*What is being asked*: Wherever a line in the data below holds "font", copy that line.

*Supplied information*:
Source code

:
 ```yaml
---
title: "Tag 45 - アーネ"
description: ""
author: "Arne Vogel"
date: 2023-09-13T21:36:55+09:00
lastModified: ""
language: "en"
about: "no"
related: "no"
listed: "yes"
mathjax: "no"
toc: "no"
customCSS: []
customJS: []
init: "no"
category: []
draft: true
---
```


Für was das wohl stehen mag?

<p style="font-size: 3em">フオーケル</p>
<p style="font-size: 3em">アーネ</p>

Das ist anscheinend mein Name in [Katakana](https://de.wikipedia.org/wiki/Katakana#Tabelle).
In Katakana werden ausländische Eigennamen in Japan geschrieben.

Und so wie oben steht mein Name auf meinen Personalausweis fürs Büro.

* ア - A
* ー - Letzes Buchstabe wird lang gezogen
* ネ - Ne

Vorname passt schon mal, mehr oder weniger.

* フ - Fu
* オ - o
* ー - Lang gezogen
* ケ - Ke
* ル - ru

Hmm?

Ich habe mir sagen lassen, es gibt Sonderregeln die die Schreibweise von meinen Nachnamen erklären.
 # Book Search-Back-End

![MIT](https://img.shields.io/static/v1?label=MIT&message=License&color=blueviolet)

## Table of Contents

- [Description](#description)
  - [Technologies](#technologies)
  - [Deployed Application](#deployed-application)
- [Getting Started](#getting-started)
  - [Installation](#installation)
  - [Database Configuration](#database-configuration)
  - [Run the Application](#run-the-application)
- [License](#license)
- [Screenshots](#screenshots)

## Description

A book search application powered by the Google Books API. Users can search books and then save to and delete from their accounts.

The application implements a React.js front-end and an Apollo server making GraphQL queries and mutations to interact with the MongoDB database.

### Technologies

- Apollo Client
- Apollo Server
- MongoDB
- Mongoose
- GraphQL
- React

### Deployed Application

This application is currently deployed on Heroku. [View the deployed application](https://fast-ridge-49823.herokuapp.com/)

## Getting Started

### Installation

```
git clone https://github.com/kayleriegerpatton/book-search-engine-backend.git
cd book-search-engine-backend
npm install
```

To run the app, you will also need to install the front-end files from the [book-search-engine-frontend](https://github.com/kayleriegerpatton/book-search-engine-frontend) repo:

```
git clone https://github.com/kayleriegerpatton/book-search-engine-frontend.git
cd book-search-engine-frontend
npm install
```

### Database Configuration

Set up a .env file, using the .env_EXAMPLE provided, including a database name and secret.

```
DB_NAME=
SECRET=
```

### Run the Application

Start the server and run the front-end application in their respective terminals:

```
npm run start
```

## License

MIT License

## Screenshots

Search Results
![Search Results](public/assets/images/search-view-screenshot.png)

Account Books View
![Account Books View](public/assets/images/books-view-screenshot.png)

*Your response*:
<p style="font-size: 3em">フオーケル</p>
<p style="font-size: 3em">アーネ</p>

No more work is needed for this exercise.